Your answer should hold only the lines from the start of the data below through the line with "two separate components:*", copied exactly, with pictures left out.

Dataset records
----

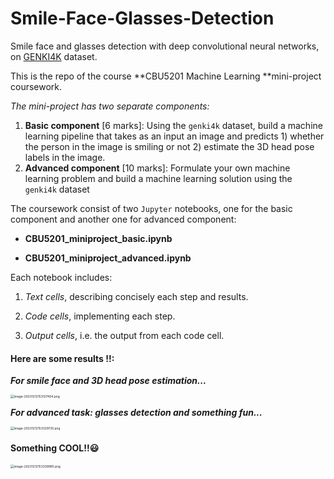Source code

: # Smile-Face-Glasses-Detection

Smile face and glasses detection with deep convolutional neural networks, on [GENKI4K](https://inc.ucsd.edu/mplab/398/) dataset.

This is the repo of the course **CBU5201 Machine Learning **mini-project coursework.

*The mini-project has two separate components:*

1. **Basic component** [6 marks]: Using the `genki4k` dataset, build a machine learning pipeline that takes as an input an image and predicts 1) whether the person in the image is smiling or not 2) estimate the 3D head pose labels in the image.
2. **Advanced component** [10 marks]: Formulate your own machine learning problem and build a machine learning solution using the `genki4k` dataset 

The coursework consist of two `Jupyter` notebooks, one for the basic component and another one for advanced component:

* **CBU5201_miniproject_basic.ipynb**

* **CBU5201_miniproject_advanced.ipynb**

Each notebook includes: 

1. *Text cells*, describing concisely each step and results.

2. *Code cells*, implementing each step.

3. *Output cells*, i.e. the output from each code cell.

#### **Here are some results !!:**

***For smile face and 3D head pose estimation...***

<img src="https://s2.loli.net/2023/12/12/C5NQlVfiAsFtJ3u.png" alt="image-20231212153127404.png" style="zoom:35%;" />

***For advanced task: glasses detection and something fun...***

<img src="https://s2.loli.net/2023/12/12/EwAYm7lWMIVtyno.png" alt="image-20231212153329735.png" style="zoom:35%;" />

#### Something **COOL!!**:smiley:

<img src="https://s2.loli.net/2023/12/12/LqWfRcOlivNPpEn.png" alt="image-20231212153339985.png" style="zoom:35%;" />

----

> EXERCISE OUTPUT
Source code

: # Smile-Face-Glasses-Detection

Smile face and glasses detection with deep convolutional neural networks, on [GENKI4K](https://inc.ucsd.edu/mplab/398/) dataset.

This is the repo of the course **CBU5201 Machine Learning **mini-project coursework.

*The mini-project has two separate components:*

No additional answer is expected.